Continuing through the Reinhart-Rogoff paper I mentioned yesterday, I came across this amazing figure which shows the average inflation rate across all the countries in their sample back to 1500! It's great to have datasets that cross over back into the pre-industrial era.
Prior to the early 1800s, the world was largely pre-industrial (the Watt steam engine was invented in 1775, the first practical steamboat came in 1802, and the Stockton and Darlington railway opened in 1825). Pre-industrial societies produced a very small economic/energy surplus, and grew very slowly. During this era, inflation was on average a few percent, with broad fluctuations.
Once fossil fuel powered industry became widespread, economies could and did grow a lot faster. It appears to have been a little difficult to grow the money supply fast enough under the circumstance - inflation is noticeably lower in the nineteenth century: under 2% almost all the time, with several decade-long deflations in the mix.
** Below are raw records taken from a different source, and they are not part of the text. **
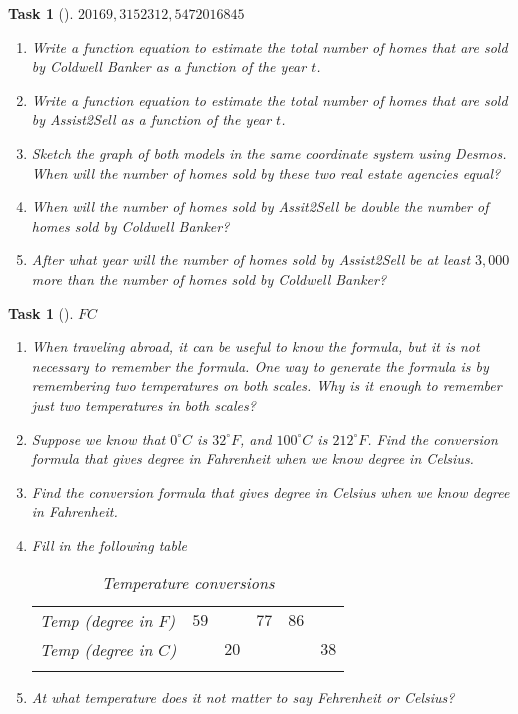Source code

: \documentclass[10pt,]{article}
\theoremstyle{plain}
\newtheorem{proposition}[theorem]{Task}
\theoremstyle{definition}
\numberwithin{equation}{section}
\newcommand{\hrulemedium}{\noalign{\hrule height 0.07em}}
\begin{document}
\begin{proposition}[{}]\label{proposition-3}
\(2016\)\(9,315\)\(231\)\(2,547\)\(2016\)\(845\)\leavevmode%
\begin{enumerate}
\item\hypertarget{li-46}{}Write a function equation to estimate the total number of homes that are sold by Coldwell Banker as a function of the year \(t\).%
\item\hypertarget{li-47}{}Write a function equation to estimate the total number of homes that are sold by Assist2Sell as a function of the year \(t\).%
\item\hypertarget{li-48}{}Sketch the graph of both models in the same coordinate system using Desmos. When will the number of homes 	sold by these two real estate agencies equal?%
\item\hypertarget{li-49}{}When will the number of homes sold by Assit2Sell be double the number of homes sold by Coldwell Banker?%
\item\hypertarget{li-50}{}After what year will the number of homes sold by Assist2Sell be at least \(3,000\) more than the number of homes sold by Coldwell Banker?%
\end{enumerate}
\end{proposition}
\begin{proposition}[{}]\label{proposition-4}
\(F\)\(C\)\leavevmode%
\begin{enumerate}
\item\hypertarget{li-51}{}When traveling abroad, it can be useful to know the formula, but it is not necessary to remember the formula. One way to generate the formula is by remembering two temperatures on both scales. Why is it enough to remember just two temperatures in both scales?%
\item\hypertarget{li-52}{}Suppose we know that \(0^{\circ} C\) is \(32^{\circ} F\), and \(100^{\circ} C\) is \(212^{\circ} F\). Find the conversion formula that gives degree in Fahrenheit when we know degree in Celsius.%
\item\hypertarget{li-53}{}Find the conversion formula that gives degree in Celsius when we know degree in Fahrenheit.%
\item\hypertarget{li-54}{}Fill in the following table \leavevmode%
\begin{table}
\centering
\begin{tabular}{lc}\hrulemedium
Temp (degree in \(F\))&\(59\)&&\(77\)&\(86\)&\tabularnewline\hrulemedium
Temp (degree in \(C\))&&\(20\)&&&\(38\)\tabularnewline\hrulemedium
\end{tabular}
\caption{Temperature conversions\label{table-2}}
\end{table}
%
\item\hypertarget{li-55}{}At what temperature does it not matter to say Fehrenheit or Celsius?%
\end{enumerate}
\end{proposition}
\end{document}
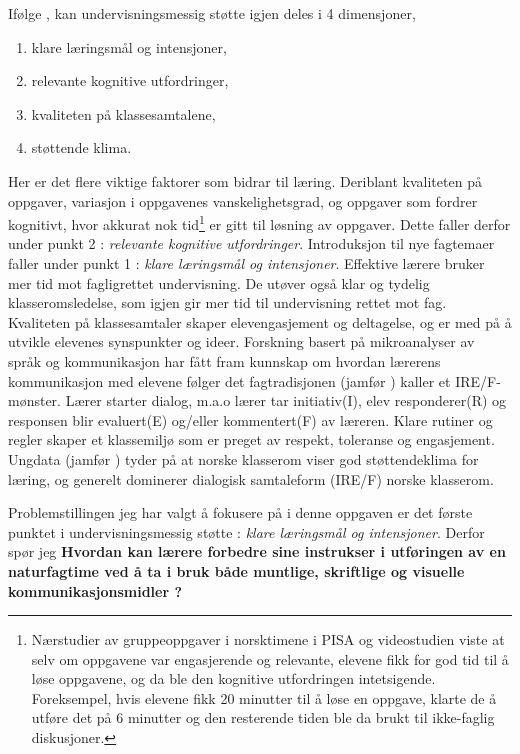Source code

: \documentclass[main.tex]{subfiles}
\begin{document}
Ifølge , kan undervisningsmessig støtte igjen deles i 4 dimensjoner,
\begin{enumerate}
\item klare læringsmål og intensjoner,
\item relevante kognitive utfordringer,
\item kvaliteten på klassesamtalene,
\item støttende klima.
\end{enumerate}
Her er det flere viktige faktorer som bidrar til læring. Deriblant kvaliteten på oppgaver, variasjon i
oppgavenes vanskelighetsgrad, og oppgaver som fordrer kognitivt, hvor akkurat nok tid\footnote{
Nærstudier av gruppeoppgaver i norsktimene i PISA og videostudien  viste at selv om oppgavene
var engasjerende og relevante, elevene fikk for god tid til å løse oppgavene, og da ble den kognitive utfordringen 
intetsigende. Foreksempel, hvis elevene fikk 20 minutter til å løse en oppgave, klarte de å utføre det på 6 
minutter og den resterende tiden ble da brukt til ikke-faglig diskusjoner.} er gitt til løsning av oppgaver. 
Dette faller derfor under punkt 2 : \emph{relevante kognitive utfordringer}. 
Introduksjon til nye fagtemaer faller under punkt 1 : 
\emph{klare læringsmål og intensjoner}. Effektive lærere bruker mer tid mot fagligrettet undervisning. 
De utøver også klar og tydelig klasseromsledelse, som igjen gir mer tid til undervisning rettet mot fag. 
Kvaliteten på klassesamtaler skaper elevengasjement og deltagelse, og er med på å utvikle elevenes synspunkter og ideer. 
Forskning basert på mikroanalyser av språk og kommunikasjon har fått fram kunnskap om hvordan lærerens kommunikasjon
med elevene følger det fagtradisjonen (jamfør ) kaller et IRE/F-mønster. Lærer starter dialog, m.a.o lærer tar 
initiativ(I), elev responderer(R) og responsen blir evaluert(E) og/eller kommentert(F) av læreren.
Klare rutiner og regler skaper et klassemiljø som er preget av respekt, toleranse og engasjement. 
Ungdata (jamfør ) tyder på at norske klasserom viser god støttendeklima for læring, og generelt dominerer 
dialogisk samtaleform (IRE/F) norske klasserom.
\newline

Problemstillingen jeg har valgt å fokusere på i denne oppgaven er det første punktet i undervisningsmessig støtte : 
\emph{klare læringsmål og intensjoner}. Derfor spør jeg 
\newline\newline
\textbf{Hvordan kan lærere forbedre sine instrukser i utføringen av en naturfagtime ved å ta i bruk både muntlige,
skriftlige og visuelle kommunikasjonsmidler ?}
\newline
\end{document}
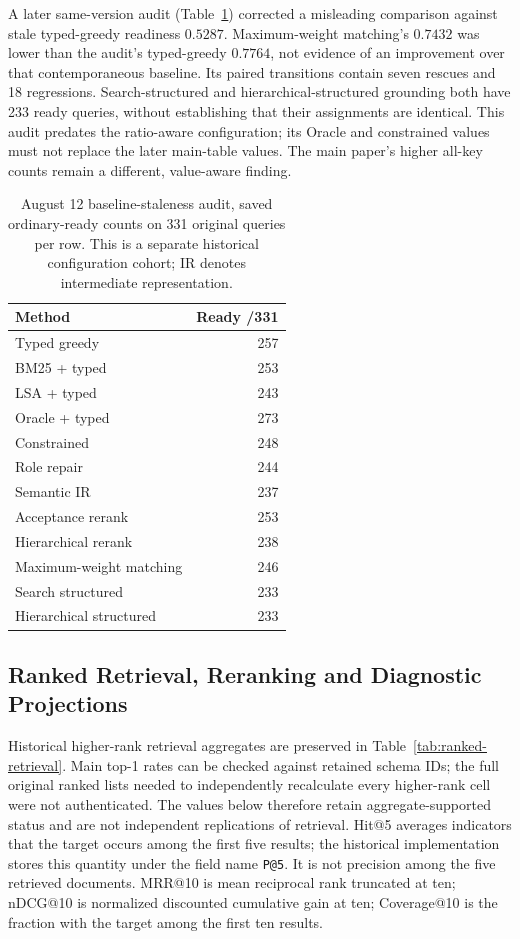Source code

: A later same-version audit (Table~\ref{tab:staleness-grounding}) corrected a misleading comparison against stale typed-greedy readiness $0.5287$. Maximum-weight matching's $0.7432$ was lower than the audit's typed-greedy $0.7764$, not evidence of an improvement over that contemporaneous baseline. Its paired transitions contain seven rescues and 18 regressions. Search-structured and hierarchical-structured grounding both have 233 ready queries, without establishing that their assignments are identical. This audit predates the ratio-aware configuration; its Oracle and constrained values must not replace the later main-table values. The main paper's higher all-key counts remain a different, value-aware finding.

\begin{table}[htbp]\centering\small
\caption{August 12 baseline-staleness audit, saved ordinary-ready counts on 331 original queries per row. This is a separate historical configuration cohort; IR denotes intermediate representation.}\label{tab:staleness-grounding}
\begin{tabular}{@{}lr@{}}\toprule
Method & Ready /331\\\midrule
Typed greedy & 257\\
BM25 + typed & 253\\
LSA + typed & 243\\
Oracle + typed & 273\\
Constrained & 248\\
Role repair & 244\\
Semantic IR & 237\\
Acceptance rerank & 253\\
Hierarchical rerank & 238\\
Maximum-weight matching & 246\\
Search structured & 233\\
Hierarchical structured & 233\\
\bottomrule\end{tabular}\end{table}

\subsection{Ranked Retrieval, Reranking and Diagnostic Projections}
Historical higher-rank retrieval aggregates are preserved in Table~\ref{tab:ranked-retrieval}. Main top-1 rates can be checked against retained schema IDs; the full original ranked lists needed to independently recalculate every higher-rank cell were not authenticated. The values below therefore retain aggregate-supported status and are not independent replications of retrieval. Hit@5 averages indicators that the target occurs among the first five results; the historical implementation stores this quantity under the field name \texttt{P@5}. It is not precision among the five retrieved documents. MRR@10 is mean reciprocal rank truncated at ten; nDCG@10 is normalized discounted cumulative gain at ten; Coverage@10 is the fraction with the target among the first ten results.

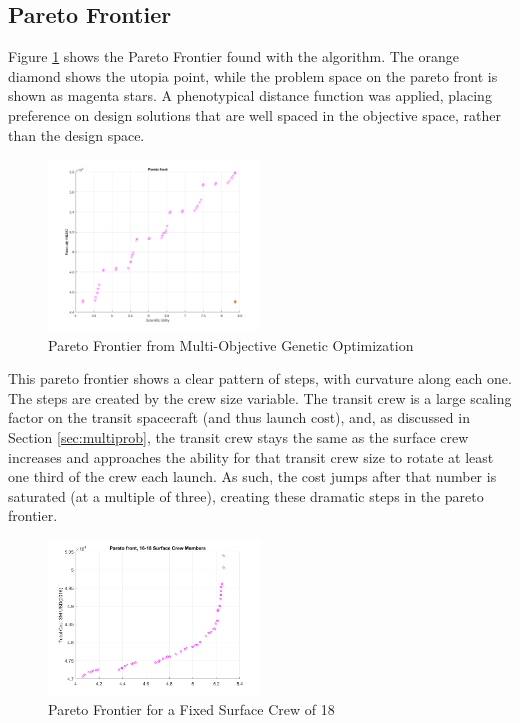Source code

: \documentclass[]{aiaa-pretty}
\begin{document}
\subsection{Pareto Frontier}
Figure \ref{fig:gamultipareto} shows the Pareto Frontier found with the  algorithm.  The orange diamond shows the utopia point, while the problem space on the pareto front is shown as magenta stars. A phenotypical distance function was applied, placing preference on design solutions that are well spaced in the objective space, rather than the design space.
\begin{figure}[h!]
	\centering
	\includegraphics[width=0.5\textwidth]{ga-multi-pareto}
	\caption{Pareto Frontier from Multi-Objective Genetic Optimization}
	\label{fig:gamultipareto}
\end{figure}

This pareto frontier shows a clear pattern of steps, with curvature along each one.  The steps are created by the crew size variable. The transit crew is a large scaling factor on the transit spacecraft (and thus launch cost), and, as discussed in Section \ref{sec:multiprob}, the transit crew stays the same as the surface crew increases and approaches the ability for that transit crew size to rotate at least one third of the crew each launch.  As such, the cost jumps after that number is saturated (at a multiple of three), creating these dramatic steps in the pareto frontier.

\begin{figure}[htb!]
	\centering
	\includegraphics[width=0.5\textwidth]{pareto18}
	\caption{Pareto Frontier for a Fixed Surface Crew of 18}
	\label{fig:pareto18}
\end{figure}
\end{document}
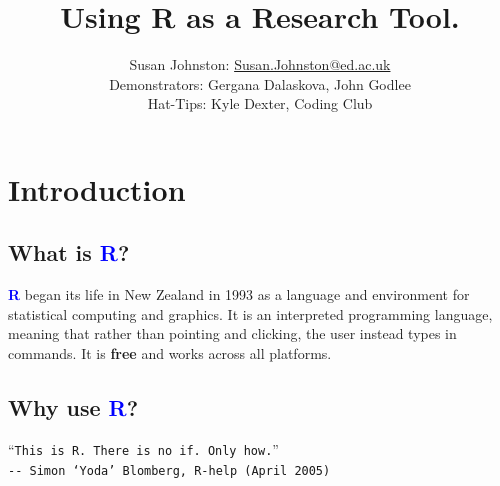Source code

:\documentclass[a4paper,12pt]{article}
\newcommand\boldblue[1]{\textcolor{blue}{\textbf{#1}}}
\newcommand{\code}[1]{\texttt{#1}}
\begin{document}





\title{Using R as a Research Tool.}
\author{Susan Johnston: \href{mailto:Susan.Johnston@ed.ac.uk}{Susan.Johnston@ed.ac.uk}  \\ 
        Demonstrators: Gergana Dalaskova, John Godlee \\
        Hat-Tips: Kyle Dexter, Coding Club}









\maketitle



\section {Introduction}

\subsection {What is \boldblue{R}?}

\boldblue{R} began its life in New Zealand in 1993 as a language and environment for statistical computing and graphics. It is an interpreted programming language, meaning that rather than pointing and clicking, the user instead types in commands. It is \textbf{free} and works across all platforms.


\subsection {Why use \boldblue{R}?}

\begin{center}
``\texttt{This is R. There is no if. Only how.}'' \\
\code{{-}{-} Simon `Yoda' Blomberg, R-help (April 2005)}

\end{center}
\end{document}
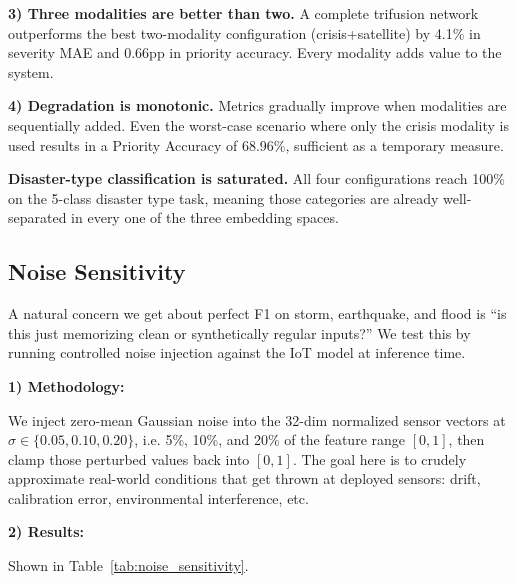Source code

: \documentclass[journal]{IEEEtran}
\begin{document}
\textbf{3) Three modalities are better than two.} A complete trifusion network outperforms the best two-modality configuration (crisis+satellite) by 4.1\% in severity MAE and 0.66pp in priority accuracy. Every modality adds value to the system.

\textbf{4) Degradation is monotonic.} Metrics gradually improve when modalities are sequentially added. Even the worst-case scenario where only the crisis modality is used results in a Priority Accuracy of 68.96\%, sufficient as a temporary measure.

\textbf{Disaster-type classification is saturated.} All four configurations reach 100\% on the 5-class disaster type task, meaning those categories are already well-separated in every one of the three embedding spaces.

\subsection{Noise Sensitivity}
\label{sec:noise_sensitivity}

A natural concern we get about perfect F1 on storm, earthquake, and flood is ``is this just memorizing clean or synthetically regular inputs?'' We test this by running controlled noise injection against the IoT model at inference time.

\textbf{1) Methodology:}

We inject zero-mean Gaussian noise into the 32-dim normalized sensor vectors at $\sigma \in \{0.05, 0.10, 0.20\}$, i.e. 5\%, 10\%, and 20\% of the feature range $[0, 1]$, then clamp those perturbed values back into $[0, 1]$. The goal here is to crudely approximate real-world conditions that get thrown at deployed sensors: drift, calibration error, environmental interference, etc.

\textbf{2) Results:}

Shown in Table~\ref{tab:noise_sensitivity}.
\end{document}
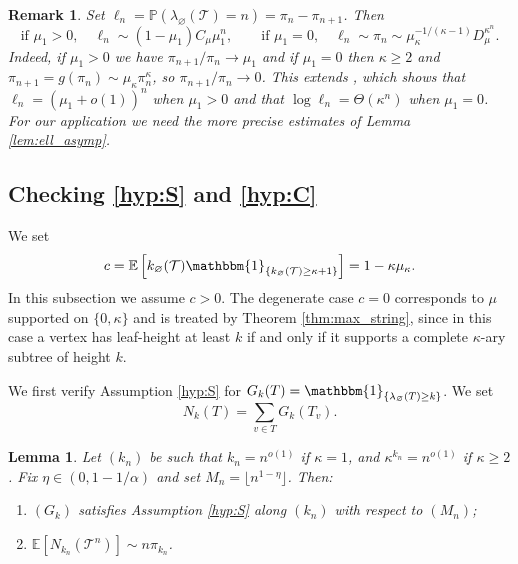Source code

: \documentclass[a4paper,11pt]{article}
\newtheorem{lemma}[theorem]{Lemma}
\newtheorem{remark}[theorem]{Remark}
\newcommand{\E}{\mathbb{E}}
\DeclareRobustCommand{\P}{\mathbb{P}}
\DeclareRobustCommand{\1}{\mathbf{1}}
\begin{document}
\begin{remark}
  Set $
    \ell_n=\P(\lambda_\varnothing(\mathcal T)=n)
    =
    \pi_n-\pi_{n+1}$. Then 
    $$
  \textrm{if } \mu_{1}>0, \quad  \ell_n
    \sim
    (1-\mu_1)C_\mu\mu_1^n,  \qquad \textrm{if } \mu_{1}=0,  \quad   \ell_n
    \sim
    \pi_n
    \sim
    \mu_\kappa^{-1/(\kappa-1)}D_\mu^{\kappa^n}.
  $$
  Indeed, if $\mu_{1}>0$ we have $\pi_{n+1}/\pi_n\to\mu_1$ and if $\mu_{1}=0$ then  $\kappa\ge2$ and
  $\pi_{n+1}=g(\pi_n)\sim
  \mu_\kappa\pi_n^\kappa$, so
  $\pi_{n+1}/\pi_n\to0$.  This extends \cite[Lemma 9]{DGZ23}, which shows that  $\ell_n= (\mu_{1}+o(1))^{n}$ when $\mu_{1}>0$ and that $\log \ell_{n}=\Theta (\kappa^{n})$ when $\mu_{1}=0$. For our application we need the more precise estimates of Lemma \ref{lem:ell_asymp}.
\end{remark}

\subsection{Checking \ref{hyp:S} and \ref{hyp:C}}

We set
$$
  c
  =
  \E\left[
    k_\varnothing(\mathcal T)
    \mathbbm{1}_{\{k_\varnothing(\mathcal T)\ge\kappa+1\}}
  \right]
  =
  1-\kappa\mu_\kappa.
$$
In this subsection we assume $c>0$. The degenerate case $c=0$ corresponds to
$\mu$ supported on $\{0,\kappa\}$ and is treated by Theorem \ref{thm:max_string}, since in this case a
  vertex has leaf-height at least $k$ if and only if it supports a complete
  $\kappa$-ary subtree of height $k$.

  
  
We first verify Assumption \ref{hyp:S} for
$G_k(T)=\mathbbm{1}_{\{\lambda_\varnothing(T)\ge k\}}$. We set
$$
  N_k(T)=\sum_{v\in T}G_k(T_v).
$$

\begin{lemma}
\label{lem:S_lh}
Let $(k_n)$ be such that $k_n=n^{o(1)}$ if $\kappa=1$, and
$\kappa^{k_n}=n^{o(1)}$ if $\kappa\ge2$. Fix
$\eta\in(0,1-1/\alpha)$ and set
$M_n=\lfloor n^{1-\eta}\rfloor$. Then:
\begin{enumerate}
\item[(i)] $(G_k)$ satisfies Assumption \ref{hyp:S} along $(k_n)$ with
respect to $(M_n)$;
\item[(ii)] $\E[N_{k_n}(\mathcal T^n)]\sim n\pi_{k_n}$.
\end{enumerate}
\end{lemma}
\end{document}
Then in the twentieth century, we see the widespread use of fiat currency, which can (as long as you don't let all the banks collapse as in the great depression) generally maintain some minimum inflation rate. The drawback, also clear in the data, is that it allows stressed-out or profligate government to inflate much faster than pre-industrial governments ever could (back in the day that one had to physically melt the old currency down and re-issue the debased version).